TASK INSTRUCTIONS :: Pictures stay out; everything else in the listing below is to be restated word for word.

SUPPLIED DATA ::
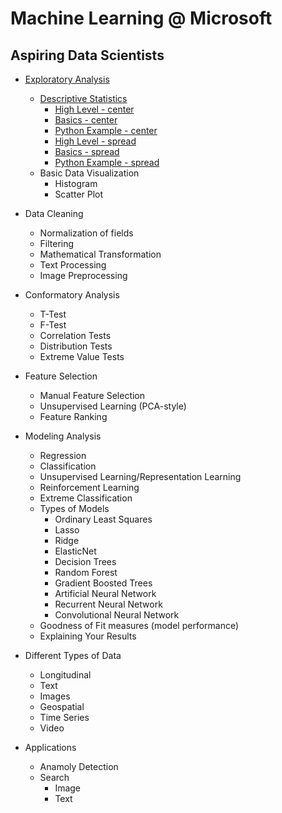 # Machine Learning @ Microsoft

## Aspiring Data Scientists

* [Exploratory Analysis](https://github.com/EricSchles/analyze_taxi_data/tree/master/exploratory_data_analysis)
  * [Descriptive Statistics](https://en.wikipedia.org/wiki/Descriptive_statistics)
    * [High Level - center](https://en.wikipedia.org/wiki/Central_tendency)
    * [Basics - center](https://statistics.laerd.com/statistical-guides/measures-central-tendency-mean-mode-median.php)
    * [Python Example - center](https://www.tutorialspoint.com/python/python_measuring_central_tendency.htm)
    * [High Level - spread](https://en.wikipedia.org/wiki/Statistical_dispersion)
    * [Basics - spread](https://statistics.laerd.com/statistical-guides/measures-of-spread-range-quartiles.php)
    * [Python Example - spread](https://www.tutorialspoint.com/python/python_measuring_variance.htm)
  * Basic Data Visualization
    * Histogram
    * Scatter Plot

* Data Cleaning
  * Normalization of fields
  * Filtering
  * Mathematical Transformation
  * Text Processing
  * Image Preprocessing
  
* Conformatory Analysis
  * T-Test
  * F-Test
  * Correlation Tests
  * Distribution Tests
  * Extreme Value Tests

* Feature Selection
  * Manual Feature Selection
  * Unsupervised Learning (PCA-style)
  * Feature Ranking
  
* Modeling Analysis
  * Regression
  * Classification
  * Unsupervised Learning/Representation Learning
  * Reinforcement Learning
  * Extreme Classification
  * Types of Models
    * Ordinary Least Squares
    * Lasso
    * Ridge
    * ElasticNet
    * Decision Trees
    * Random Forest
    * Gradient Boosted Trees
    * Artificial Neural Network
    * Recurrent Neural Network
    * Convolutional Neural Network
  * Goodness of Fit measures (model performance)
  * Explaining Your Results

* Different Types of Data
  * Longitudinal
  * Text
  * Images
  * Geospatial
  * Time Series
  * Video

* Applications
  * Anamoly Detection
  * Search
    * Image
    * Text
 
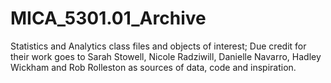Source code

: # MICA_5301.01_Archive
Statistics and Analytics class files and objects of interest; 
Due credit for their work goes to Sarah Stowell, Nicole Radziwill, Danielle Navarro, Hadley Wickham and Rob Rolleston as sources of data, code and inspiration.
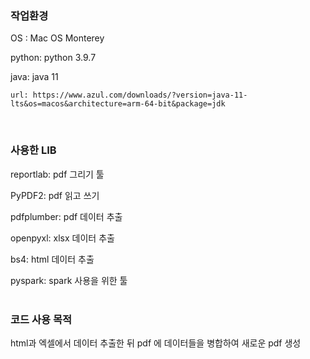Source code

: ### 작업환경
OS : Mac OS Monterey

python: python 3.9.7

java: java 11

    url: https://www.azul.com/downloads/?version=java-11-lts&os=macos&architecture=arm-64-bit&package=jdk

<br>


### 사용한 LIB

reportlab: pdf 그리기 툴

PyPDF2: pdf 읽고 쓰기

pdfplumber: pdf 데이터 추출

openpyxl: xlsx 데이터 추출

bs4: html 데이터 추출

pyspark: spark 사용을 위한 툴<br><br>


### 코드 사용 목적

html과 엑셀에서 데이터 추출한 뒤 pdf 에 데이터들을 병합하여 새로운 pdf 생성

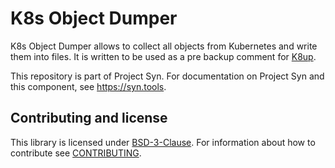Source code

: # K8s Object Dumper

K8s Object Dumper allows to collect all objects from Kubernetes and write them into files.
It is written to be used as a pre backup comment for [K8up](https://k8up.io).

This repository is part of Project Syn.
For documentation on Project Syn and this component, see https://syn.tools.

## Contributing and license

This library is licensed under [BSD-3-Clause](LICENSE).
For information about how to contribute see [CONTRIBUTING](CONTRIBUTING.md).
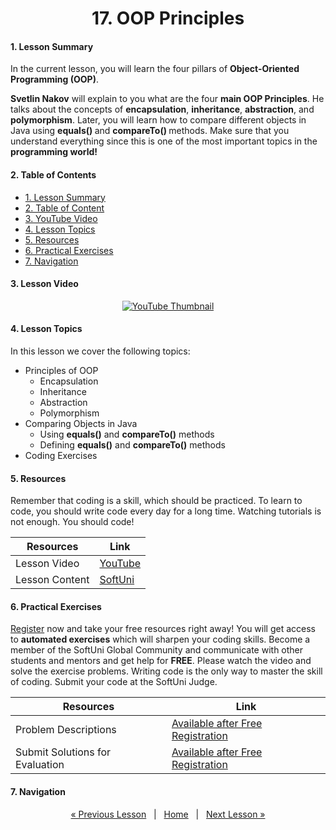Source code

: <h1 align="center">17. OOP Principles</h1>

#### 1. Lesson Summary

In the current lesson, you will learn the four pillars of <b>Object-Oriented Programming (OOP)</b>.

<strong>Svetlin Nakov</strong> will explain to you what are the four <strong>main OOP Principles</strong>. He talks about the concepts of <strong>encapsulation</strong>, <strong>inheritance</strong>, <strong>abstraction</strong>, and <strong>polymorphism</strong>. Later, you will learn how to compare different objects in Java using <strong>equals() </strong>and <strong>compareTo() </strong>methods. Make sure that you understand everything since this is one of the most important topics in the <strong>programming world!</strong>

#### 2. Table of Contents
* [1. Lesson Summary](#1-Lesson-Summary)
* [2. Table of Content](#2-Table-of-Content)
* [3. YouTube Video](#3-YouTube-Video)
* [4. Lesson Topics](#4-Lesson-Topics)
* [5. Resources](#5-Resources)
* [6. Practical Exercises](#6-Practical-Exercises)
* [7. Navigation](#7-Navigation)

#### 3. Lesson Video
<p align="center">
<a href="https://youtu.be/g7Y77u2y2Do">
    <img src="" alt="YouTube Thumbnail">
 </a>
</p>

#### 4. Lesson Topics
In this lesson we cover the following topics:
* Principles of OOP
    * Encapsulation
    * Inheritance
    * Abstraction
    * Polymorphism
* Comparing Objects in Java
    * Using **equals()** and **compareTo()** methods
    * Defining **equals()** and **compareTo()** methods
* Coding Exercises

#### 5. Resources
<p>Remember that coding is a skill, which should be practiced. To learn to code, you should write code every day for a long time. Watching tutorials is not enough. You should code! </p>

| Resources | Link |
| ----- | ----- |
| Lesson Video| [YouTube](https://youtu.be/g7Y77u2y2Do) |
| Lesson Content | [SoftUni](https://softuni.org/code-lessons/java-foundations-certification-oop-principles/) |

#### 6. Practical Exercises
<a href="https://softuni.org/checkout/join-community">Register</a> now and take your free resources right away! You will get access to **automated exercises** which will sharpen your coding skills. Become a member of the SoftUni Global Community and communicate with other students and mentors and get help for **FREE**.
Please watch the video and solve the exercise problems. Writing code is the only way to master the skill of coding. Submit your code at the SoftUni Judge.

| Resources | Link |
| ----- | ----- |
| Problem Descriptions | [Available after Free Registration](https://softuni.org/code-lessons/java-foundations-certification-oop-principles/) |
| Submit Solutions for Evaluation | [Available after Free Registration](https://softuni.org/code-lessons/java-foundations-certification-oop-principles/) |

#### 7. Navigation

<p align="center">
    <a href="https://github.com/SoftUni/Free-Java-Certification-Course/blob/main/lessons/16-Defining-Classes.md">« Previous Lesson</a> &nbsp; | &nbsp; <a href="https://github.com/SoftUni/Free-Java-Certification-Course">Home</a> &nbsp; | &nbsp; <a href="https://github.com/SoftUni/Free-Java-Certification-Course/blob/main/lessons/18-Exception-Handling.md">Next Lesson »</a>
</p>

RESPONSE AREA ::
 # Machine Learning @ Microsoft

## Aspiring Data Scientists

* [Exploratory Analysis](https://github.com/EricSchles/analyze_taxi_data/tree/master/exploratory_data_analysis)
  * [Descriptive Statistics](https://en.wikipedia.org/wiki/Descriptive_statistics)
    * [High Level - center](https://en.wikipedia.org/wiki/Central_tendency)
    * [Basics - center](https://statistics.laerd.com/statistical-guides/measures-central-tendency-mean-mode-median.php)
    * [Python Example - center](https://www.tutorialspoint.com/python/python_measuring_central_tendency.htm)
    * [High Level - spread](https://en.wikipedia.org/wiki/Statistical_dispersion)
    * [Basics - spread](https://statistics.laerd.com/statistical-guides/measures-of-spread-range-quartiles.php)
    * [Python Example - spread](https://www.tutorialspoint.com/python/python_measuring_variance.htm)
  * Basic Data Visualization
    * Histogram
    * Scatter Plot

* Data Cleaning
  * Normalization of fields
  * Filtering
  * Mathematical Transformation
  * Text Processing
  * Image Preprocessing
  
* Conformatory Analysis
  * T-Test
  * F-Test
  * Correlation Tests
  * Distribution Tests
  * Extreme Value Tests

* Feature Selection
  * Manual Feature Selection
  * Unsupervised Learning (PCA-style)
  * Feature Ranking
  
* Modeling Analysis
  * Regression
  * Classification
  * Unsupervised Learning/Representation Learning
  * Reinforcement Learning
  * Extreme Classification
  * Types of Models
    * Ordinary Least Squares
    * Lasso
    * Ridge
    * ElasticNet
    * Decision Trees
    * Random Forest
    * Gradient Boosted Trees
    * Artificial Neural Network
    * Recurrent Neural Network
    * Convolutional Neural Network
  * Goodness of Fit measures (model performance)
  * Explaining Your Results

* Different Types of Data
  * Longitudinal
  * Text
  * Images
  * Geospatial
  * Time Series
  * Video

* Applications
  * Anamoly Detection
  * Search
    * Image
    * Text
 
Source code

: # MICA_5301.01_Archive
Statistics and Analytics class files and objects of interest; 
Due credit for their work goes to Sarah Stowell, Nicole Radziwill, Danielle Navarro, Hadley Wickham and Rob Rolleston as sources of data, code and inspiration.
Source code

: ### 작업환경
OS : Mac OS Monterey

python: python 3.9.7

java: java 11

    url: https://www.azul.com/downloads/?version=java-11-lts&os=macos&architecture=arm-64-bit&package=jdk

<br>


### 사용한 LIB

reportlab: pdf 그리기 툴

PyPDF2: pdf 읽고 쓰기

pdfplumber: pdf 데이터 추출

openpyxl: xlsx 데이터 추출

bs4: html 데이터 추출

pyspark: spark 사용을 위한 툴<br><br>


### 코드 사용 목적

html과 엑셀에서 데이터 추출한 뒤 pdf 에 데이터들을 병합하여 새로운 pdf 생성

Source code

: # K8s Object Dumper

K8s Object Dumper allows to collect all objects from Kubernetes and write them into files.
It is written to be used as a pre backup comment for [K8up](https://k8up.io).

This repository is part of Project Syn.
For documentation on Project Syn and this component, see https://syn.tools.

## Contributing and license

This library is licensed under [BSD-3-Clause](LICENSE).
For information about how to contribute see [CONTRIBUTING](CONTRIBUTING.md).
Source code

: <h1 align="center">17. OOP Principles</h1>

#### 1. Lesson Summary

In the current lesson, you will learn the four pillars of <b>Object-Oriented Programming (OOP)</b>.

<strong>Svetlin Nakov</strong> will explain to you what are the four <strong>main OOP Principles</strong>. He talks about the concepts of <strong>encapsulation</strong>, <strong>inheritance</strong>, <strong>abstraction</strong>, and <strong>polymorphism</strong>. Later, you will learn how to compare different objects in Java using <strong>equals() </strong>and <strong>compareTo() </strong>methods. Make sure that you understand everything since this is one of the most important topics in the <strong>programming world!</strong>

#### 2. Table of Contents
* [1. Lesson Summary](#1-Lesson-Summary)
* [2. Table of Content](#2-Table-of-Content)
* [3. YouTube Video](#3-YouTube-Video)
* [4. Lesson Topics](#4-Lesson-Topics)
* [5. Resources](#5-Resources)
* [6. Practical Exercises](#6-Practical-Exercises)
* [7. Navigation](#7-Navigation)

#### 3. Lesson Video
<p align="center">
<a href="https://youtu.be/g7Y77u2y2Do">
    <img src="" alt="YouTube Thumbnail">
 </a>
</p>

#### 4. Lesson Topics
In this lesson we cover the following topics:
* Principles of OOP
    * Encapsulation
    * Inheritance
    * Abstraction
    * Polymorphism
* Comparing Objects in Java
    * Using **equals()** and **compareTo()** methods
    * Defining **equals()** and **compareTo()** methods
* Coding Exercises

#### 5. Resources
<p>Remember that coding is a skill, which should be practiced. To learn to code, you should write code every day for a long time. Watching tutorials is not enough. You should code! </p>

| Resources | Link |
| ----- | ----- |
| Lesson Video| [YouTube](https://youtu.be/g7Y77u2y2Do) |
| Lesson Content | [SoftUni](https://softuni.org/code-lessons/java-foundations-certification-oop-principles/) |

#### 6. Practical Exercises
<a href="https://softuni.org/checkout/join-community">Register</a> now and take your free resources right away! You will get access to **automated exercises** which will sharpen your coding skills. Become a member of the SoftUni Global Community and communicate with other students and mentors and get help for **FREE**.
Please watch the video and solve the exercise problems. Writing code is the only way to master the skill of coding. Submit your code at the SoftUni Judge.

| Resources | Link |
| ----- | ----- |
| Problem Descriptions | [Available after Free Registration](https://softuni.org/code-lessons/java-foundations-certification-oop-principles/) |
| Submit Solutions for Evaluation | [Available after Free Registration](https://softuni.org/code-lessons/java-foundations-certification-oop-principles/) |

#### 7. Navigation

<p align="center">
    <a href="https://github.com/SoftUni/Free-Java-Certification-Course/blob/main/lessons/16-Defining-Classes.md">« Previous Lesson</a> &nbsp; | &nbsp; <a href="https://github.com/SoftUni/Free-Java-Certification-Course">Home</a> &nbsp; | &nbsp; <a href="https://github.com/SoftUni/Free-Java-Certification-Course/blob/main/lessons/18-Exception-Handling.md">Next Lesson »</a>
</p>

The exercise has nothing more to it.